— What you are asked to do —
The answer must be every line of the records in which the string "keyword" appears.

— Given data —
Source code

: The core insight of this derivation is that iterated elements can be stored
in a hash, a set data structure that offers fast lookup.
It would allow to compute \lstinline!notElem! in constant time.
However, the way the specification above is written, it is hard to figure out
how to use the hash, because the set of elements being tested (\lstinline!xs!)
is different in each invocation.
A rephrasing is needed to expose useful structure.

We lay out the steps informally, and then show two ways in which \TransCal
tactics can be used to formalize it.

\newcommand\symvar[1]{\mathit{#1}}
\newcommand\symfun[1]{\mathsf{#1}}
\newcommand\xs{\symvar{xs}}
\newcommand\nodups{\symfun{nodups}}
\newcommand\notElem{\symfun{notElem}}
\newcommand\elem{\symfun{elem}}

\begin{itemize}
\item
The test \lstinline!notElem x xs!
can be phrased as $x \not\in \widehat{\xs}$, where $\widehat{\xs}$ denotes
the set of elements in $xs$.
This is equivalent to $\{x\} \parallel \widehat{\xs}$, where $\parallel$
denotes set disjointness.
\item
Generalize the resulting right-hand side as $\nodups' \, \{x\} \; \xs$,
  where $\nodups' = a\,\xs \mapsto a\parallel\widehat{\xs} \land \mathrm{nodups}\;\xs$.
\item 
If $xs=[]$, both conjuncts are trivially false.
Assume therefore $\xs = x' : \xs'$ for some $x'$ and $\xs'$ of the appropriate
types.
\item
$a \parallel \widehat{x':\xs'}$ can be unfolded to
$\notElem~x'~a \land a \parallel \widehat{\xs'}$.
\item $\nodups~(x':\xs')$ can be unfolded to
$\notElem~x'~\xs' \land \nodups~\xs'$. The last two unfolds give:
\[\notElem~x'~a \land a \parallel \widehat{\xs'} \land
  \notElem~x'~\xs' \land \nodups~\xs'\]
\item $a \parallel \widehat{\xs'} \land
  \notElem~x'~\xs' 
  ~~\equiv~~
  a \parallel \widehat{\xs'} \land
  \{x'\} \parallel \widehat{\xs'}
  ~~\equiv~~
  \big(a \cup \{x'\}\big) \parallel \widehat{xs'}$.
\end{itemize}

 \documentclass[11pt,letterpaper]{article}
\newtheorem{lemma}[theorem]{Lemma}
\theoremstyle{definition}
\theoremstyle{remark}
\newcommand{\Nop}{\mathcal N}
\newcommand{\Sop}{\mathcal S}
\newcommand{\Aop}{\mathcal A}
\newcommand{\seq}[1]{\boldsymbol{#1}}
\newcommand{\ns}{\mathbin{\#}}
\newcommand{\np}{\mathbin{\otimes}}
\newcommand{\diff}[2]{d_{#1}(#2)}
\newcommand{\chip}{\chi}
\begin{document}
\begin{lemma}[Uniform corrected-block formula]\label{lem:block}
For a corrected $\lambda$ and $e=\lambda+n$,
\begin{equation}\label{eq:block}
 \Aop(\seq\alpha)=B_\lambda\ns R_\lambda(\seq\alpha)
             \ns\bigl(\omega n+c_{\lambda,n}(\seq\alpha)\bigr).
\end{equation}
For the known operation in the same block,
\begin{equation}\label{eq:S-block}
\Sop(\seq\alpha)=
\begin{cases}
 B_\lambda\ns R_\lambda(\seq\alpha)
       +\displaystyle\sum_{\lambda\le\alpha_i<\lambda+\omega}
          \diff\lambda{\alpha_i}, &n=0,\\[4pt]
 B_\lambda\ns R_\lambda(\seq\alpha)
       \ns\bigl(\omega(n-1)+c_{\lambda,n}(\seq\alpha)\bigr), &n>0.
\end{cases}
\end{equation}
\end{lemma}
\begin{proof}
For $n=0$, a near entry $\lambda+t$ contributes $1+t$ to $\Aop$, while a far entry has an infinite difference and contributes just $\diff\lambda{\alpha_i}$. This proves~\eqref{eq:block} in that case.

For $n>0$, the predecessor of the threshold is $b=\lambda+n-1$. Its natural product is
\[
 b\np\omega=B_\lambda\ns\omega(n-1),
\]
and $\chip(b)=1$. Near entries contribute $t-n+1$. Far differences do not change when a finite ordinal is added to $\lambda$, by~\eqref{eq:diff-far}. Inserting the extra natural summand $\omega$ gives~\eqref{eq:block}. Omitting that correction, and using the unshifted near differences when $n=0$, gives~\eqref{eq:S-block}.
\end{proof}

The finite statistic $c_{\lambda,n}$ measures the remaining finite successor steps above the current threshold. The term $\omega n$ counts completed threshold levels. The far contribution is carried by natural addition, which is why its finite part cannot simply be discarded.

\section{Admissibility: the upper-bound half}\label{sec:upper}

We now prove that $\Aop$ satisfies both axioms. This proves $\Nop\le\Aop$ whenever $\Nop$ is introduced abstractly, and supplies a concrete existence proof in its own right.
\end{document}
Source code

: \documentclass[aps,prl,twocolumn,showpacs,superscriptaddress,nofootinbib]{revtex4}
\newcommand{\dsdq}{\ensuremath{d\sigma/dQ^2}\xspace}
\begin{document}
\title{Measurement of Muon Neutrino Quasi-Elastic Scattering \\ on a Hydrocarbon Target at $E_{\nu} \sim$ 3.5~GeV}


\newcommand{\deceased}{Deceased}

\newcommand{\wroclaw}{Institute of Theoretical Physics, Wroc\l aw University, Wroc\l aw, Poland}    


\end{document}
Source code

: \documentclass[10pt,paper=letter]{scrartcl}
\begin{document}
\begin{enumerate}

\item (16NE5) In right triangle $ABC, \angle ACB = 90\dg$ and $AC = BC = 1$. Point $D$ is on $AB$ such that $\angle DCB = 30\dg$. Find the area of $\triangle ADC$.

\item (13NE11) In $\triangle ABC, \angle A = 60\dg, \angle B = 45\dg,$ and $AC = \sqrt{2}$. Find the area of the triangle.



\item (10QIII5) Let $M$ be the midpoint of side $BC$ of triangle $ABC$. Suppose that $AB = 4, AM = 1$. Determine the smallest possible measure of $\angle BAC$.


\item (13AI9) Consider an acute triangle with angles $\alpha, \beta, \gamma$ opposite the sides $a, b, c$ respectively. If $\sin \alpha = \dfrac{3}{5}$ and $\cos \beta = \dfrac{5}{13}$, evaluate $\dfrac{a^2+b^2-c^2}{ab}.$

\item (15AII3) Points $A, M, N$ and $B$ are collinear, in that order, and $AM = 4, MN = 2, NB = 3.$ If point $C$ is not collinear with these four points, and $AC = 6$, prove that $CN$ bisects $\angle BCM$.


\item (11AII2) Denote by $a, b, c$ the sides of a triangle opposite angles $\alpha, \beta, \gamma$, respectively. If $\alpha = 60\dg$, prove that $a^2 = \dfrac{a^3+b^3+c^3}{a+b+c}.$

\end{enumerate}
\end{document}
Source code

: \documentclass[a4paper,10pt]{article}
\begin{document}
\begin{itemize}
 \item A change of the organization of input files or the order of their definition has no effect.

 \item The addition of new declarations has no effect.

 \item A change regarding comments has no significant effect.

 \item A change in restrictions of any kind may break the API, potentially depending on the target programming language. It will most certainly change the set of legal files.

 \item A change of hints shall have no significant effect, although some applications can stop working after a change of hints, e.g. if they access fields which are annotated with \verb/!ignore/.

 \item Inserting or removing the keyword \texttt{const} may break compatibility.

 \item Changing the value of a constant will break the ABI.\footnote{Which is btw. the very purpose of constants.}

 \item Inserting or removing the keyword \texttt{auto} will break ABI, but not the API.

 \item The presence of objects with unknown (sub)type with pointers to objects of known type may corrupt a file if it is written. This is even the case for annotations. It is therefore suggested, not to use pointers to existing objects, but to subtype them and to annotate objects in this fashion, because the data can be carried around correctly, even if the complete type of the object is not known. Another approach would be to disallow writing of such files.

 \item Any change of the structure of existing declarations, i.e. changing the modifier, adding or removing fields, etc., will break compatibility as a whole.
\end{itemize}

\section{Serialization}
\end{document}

— Answer to this exercise —
 \item Inserting or removing the keyword \texttt{const} may break compatibility.
 \item Inserting or removing the keyword \texttt{auto} will break ABI, but not the API.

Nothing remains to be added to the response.